PROBLEM TO SOLVE: Repeat exactly, and only, the lines from the one holding "## Important endpoints" through the last line of the records below.

Records from a data collection:
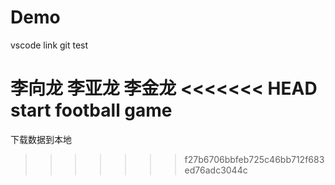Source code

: # Demo
vscode link git test
<!-- test upload -->
李向龙 
李亚龙
李金龙
<<<<<<< HEAD
start football game
=======
<!-- download -->
下载数据到本地
>>>>>>> f27b6706bbfeb725c46bb712f683ed76adc3044c
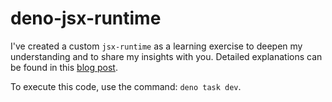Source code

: # deno-jsx-runtime

I've created a custom `jsx-runtime` as a learning exercise to deepen my understanding and to share my insights with you. Detailed explanations can be found in this [blog post](#).

To execute this code, use the command: `deno task dev`.
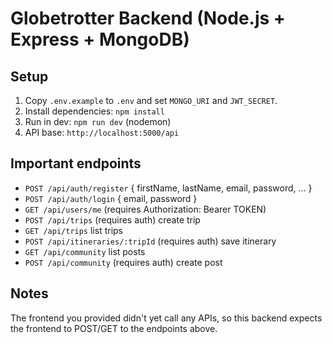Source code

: # Globetrotter Backend (Node.js + Express + MongoDB)

## Setup
1. Copy `.env.example` to `.env` and set `MONGO_URI` and `JWT_SECRET`.
2. Install dependencies: `npm install`
3. Run in dev: `npm run dev` (nodemon)
4. API base: `http://localhost:5000/api`

## Important endpoints
- `POST /api/auth/register` { firstName, lastName, email, password, ... }
- `POST /api/auth/login` { email, password }
- `GET /api/users/me` (requires Authorization: Bearer TOKEN)
- `POST /api/trips` (requires auth) create trip
- `GET /api/trips` list trips
- `POST /api/itineraries/:tripId` (requires auth) save itinerary
- `GET /api/community` list posts
- `POST /api/community` (requires auth) create post

## Notes
The frontend you provided didn't yet call any APIs, so this backend expects the frontend to POST/GET to the endpoints above.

EXPECTED OUTPUT:
## Important endpoints
- `POST /api/auth/register` { firstName, lastName, email, password, ... }
- `POST /api/auth/login` { email, password }
- `GET /api/users/me` (requires Authorization: Bearer TOKEN)
- `POST /api/trips` (requires auth) create trip
- `GET /api/trips` list trips
- `POST /api/itineraries/:tripId` (requires auth) save itinerary
- `GET /api/community` list posts
- `POST /api/community` (requires auth) create post

## Notes
The frontend you provided didn't yet call any APIs, so this backend expects the frontend to POST/GET to the endpoints above.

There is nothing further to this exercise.